Facile Aerobic Oxidation of dpms−Platinum(II) Ethylene Complexes (dpms = di(2-pyridyl)methanesulfonate)

Abstract

Di(2-pyridyl)methanesulfonato hydroxo platinum(II) ethylene complex 4b, LPtII(C2H4)OH, reacts readily with oxygen in aqueous solution to cleanly produce unsymmetrical 2-hydroxyethyl platinum(IV) complex unsym-6b, LPtIV(C2H4OH)(OH)2. The latter eliminates ethylene oxide and ethylene glycol in virtually quantitative yield in neutral aqueous solution at 80 °C and produces the dinuclear μ-hydroxo platinum(II) complex 7 as another reaction product. The oxidation reaction was shown to proceed via an anionic 2-hydroxyethyl hydroxo platinum(II) intermediate, 5b.

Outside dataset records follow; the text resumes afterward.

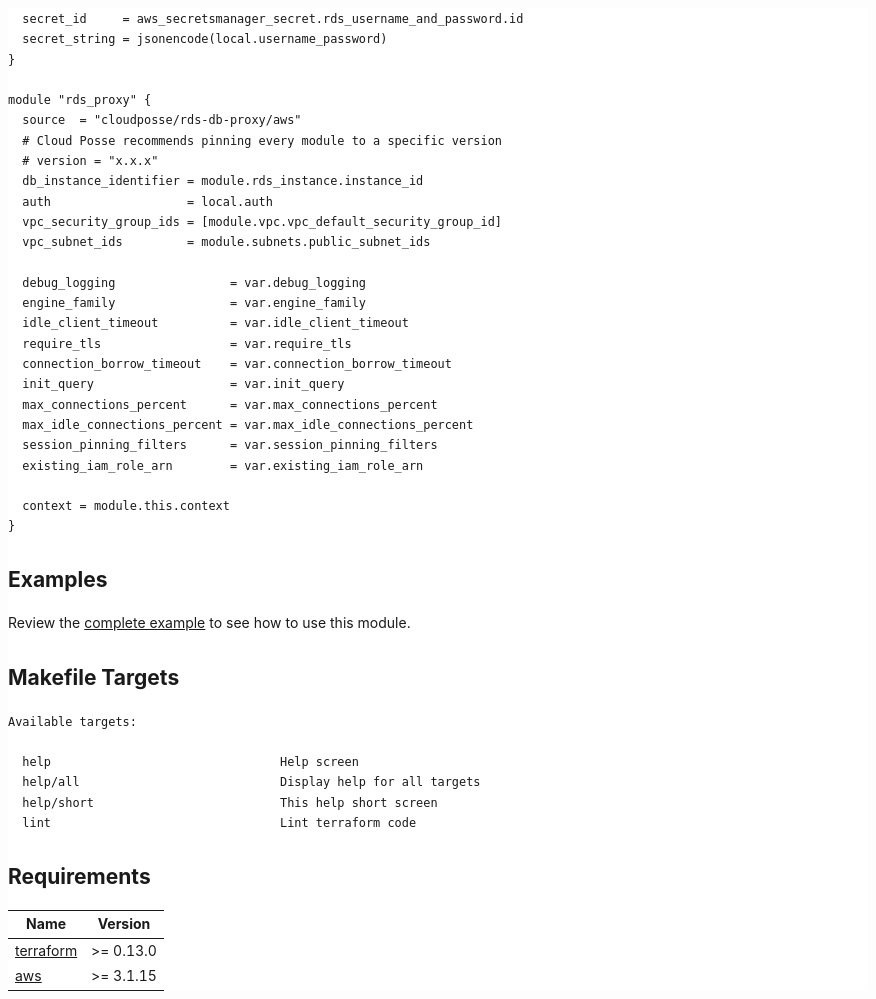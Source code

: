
 ```hcl
  secret_id     = aws_secretsmanager_secret.rds_username_and_password.id
  secret_string = jsonencode(local.username_password)
}

module "rds_proxy" {
  source  = "cloudposse/rds-db-proxy/aws"
  # Cloud Posse recommends pinning every module to a specific version
  # version = "x.x.x"
  db_instance_identifier = module.rds_instance.instance_id
  auth                   = local.auth
  vpc_security_group_ids = [module.vpc.vpc_default_security_group_id]
  vpc_subnet_ids         = module.subnets.public_subnet_ids

  debug_logging                = var.debug_logging
  engine_family                = var.engine_family
  idle_client_timeout          = var.idle_client_timeout
  require_tls                  = var.require_tls
  connection_borrow_timeout    = var.connection_borrow_timeout
  init_query                   = var.init_query
  max_connections_percent      = var.max_connections_percent
  max_idle_connections_percent = var.max_idle_connections_percent
  session_pinning_filters      = var.session_pinning_filters
  existing_iam_role_arn        = var.existing_iam_role_arn

  context = module.this.context
}
```




## Examples

Review the [complete example](examples/complete) to see how to use this module.




## Makefile Targets
```text
Available targets:

  help                                Help screen
  help/all                            Display help for all targets
  help/short                          This help short screen
  lint                                Lint terraform code

```


## Requirements

| Name | Version |
|------|---------|
| <a name="requirement_terraform"></a> [terraform](#requirement\_terraform) | >= 0.13.0 |
| <a name="requirement_aws"></a> [aws](#requirement\_aws) | >= 3.1.15 |


  [osterman_homepage]: https://github.com/osterman
  [osterman_avatar]: https://img.cloudposse.com/150x150/https://github.com/osterman.png
  [aknysh_homepage]: https://github.com/aknysh
  [aknysh_avatar]: https://img.cloudposse.com/150x150/https://github.com/aknysh.png
  [nitrocode_homepage]: https://github.com/nitrocode
  [nitrocode_avatar]: https://img.cloudposse.com/150x150/https://github.com/nitrocode.png
  [logo]: https://cloudposse.com/logo-300x69.svg
  [docs]: https://cpco.io/docs?utm_source=github&utm_medium=readme&utm_campaign=cloudposse/terraform-aws-rds-db-proxy&utm_content=docs
  [website]: https://cpco.io/homepage?utm_source=github&utm_medium=readme&utm_campaign=cloudposse/terraform-aws-rds-db-proxy&utm_content=website
  [github]: https://cpco.io/github?utm_source=github&utm_medium=readme&utm_campaign=cloudposse/terraform-aws-rds-db-proxy&utm_content=github
  [jobs]: https://cpco.io/jobs?utm_source=github&utm_medium=readme&utm_campaign=cloudposse/terraform-aws-rds-db-proxy&utm_content=jobs
  [hire]: https://cpco.io/hire?utm_source=github&utm_medium=readme&utm_campaign=cloudposse/terraform-aws-rds-db-proxy&utm_content=hire
  [slack]: https://cpco.io/slack?utm_source=github&utm_medium=readme&utm_campaign=cloudposse/terraform-aws-rds-db-proxy&utm_content=slack
  [linkedin]: https://cpco.io/linkedin?utm_source=github&utm_medium=readme&utm_campaign=cloudposse/terraform-aws-rds-db-proxy&utm_content=linkedin
  [twitter]: https://cpco.io/twitter?utm_source=github&utm_medium=readme&utm_campaign=cloudposse/terraform-aws-rds-db-proxy&utm_content=twitter
  [testimonial]: https://cpco.io/leave-testimonial?utm_source=github&utm_medium=readme&utm_campaign=cloudposse/terraform-aws-rds-db-proxy&utm_content=testimonial
  [office_hours]: https://cloudposse.com/office-hours?utm_source=github&utm_medium=readme&utm_campaign=cloudposse/terraform-aws-rds-db-proxy&utm_content=office_hours
  [newsletter]: https://cpco.io/newsletter?utm_source=github&utm_medium=readme&utm_campaign=cloudposse/terraform-aws-rds-db-proxy&utm_content=newsletter
  [discourse]: https://ask.sweetops.com/?utm_source=github&utm_medium=readme&utm_campaign=cloudposse/terraform-aws-rds-db-proxy&utm_content=discourse
  [email]: https://cpco.io/email?utm_source=github&utm_medium=readme&utm_campaign=cloudposse/terraform-aws-rds-db-proxy&utm_content=email
  [commercial_support]: https://cpco.io/commercial-support?utm_source=github&utm_medium=readme&utm_campaign=cloudposse/terraform-aws-rds-db-proxy&utm_content=commercial_support
  [we_love_open_source]: https://cpco.io/we-love-open-source?utm_source=github&utm_medium=readme&utm_campaign=cloudposse/terraform-aws-rds-db-proxy&utm_content=we_love_open_source
  [terraform_modules]: https://cpco.io/terraform-modules?utm_source=github&utm_medium=readme&utm_campaign=cloudposse/terraform-aws-rds-db-proxy&utm_content=terraform_modules
  [readme_header_img]: https://cloudposse.com/readme/header/img
  [readme_header_link]: https://cloudposse.com/readme/header/link?utm_source=github&utm_medium=readme&utm_campaign=cloudposse/terraform-aws-rds-db-proxy&utm_content=readme_header_link
  [readme_footer_img]: https://cloudposse.com/readme/footer/img
  [readme_footer_link]: https://cloudposse.com/readme/footer/link?utm_source=github&utm_medium=readme&utm_campaign=cloudposse/terraform-aws-rds-db-proxy&utm_content=readme_footer_link
  [readme_commercial_support_img]: https://cloudposse.com/readme/commercial-support/img
  [readme_commercial_support_link]: https://cloudposse.com/readme/commercial-support/link?utm_source=github&utm_medium=readme&utm_campaign=cloudposse/terraform-aws-rds-db-proxy&utm_content=readme_commercial_support_link
  [share_twitter]: https://twitter.com/intent/tweet/?text=terraform-aws-rds-db-proxy&url=https://github.com/cloudposse/terraform-aws-rds-db-proxy
  [share_linkedin]: https://www.linkedin.com/shareArticle?mini=true&title=terraform-aws-rds-db-proxy&url=https://github.com/cloudposse/terraform-aws-rds-db-proxy
  [share_reddit]: https://reddit.com/submit/?url=https://github.com/cloudposse/terraform-aws-rds-db-proxy
  [share_facebook]: https://facebook.com/sharer/sharer.php?u=https://github.com/cloudposse/terraform-aws-rds-db-proxy
  [share_googleplus]: https://plus.google.com/share?url=https://github.com/cloudposse/terraform-aws-rds-db-proxy
  [share_email]: mailto:?subject=terraform-aws-rds-db-proxy&body=https://github.com/cloudposse/terraform-aws-rds-db-proxy
  [beacon]: https://ga-beacon.cloudposse.com/UA-76589703-4/cloudposse/terraform-aws-rds-db-proxy?pixel&cs=github&cm=readme&an=terraform-aws-rds-db-proxy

The chloro analogues 4a and 5a are inert toward dioxygen but can be converted to 6b under air in the presence of 1 equiv of NaOH. As established by DFT calculations, both the formal charge on the platinum(II) center and the nature of ligands coordinated to it have a crucial effect on the energy of the HOMO of the complexes, which may be related to their ability to undergo an aerobic oxidation.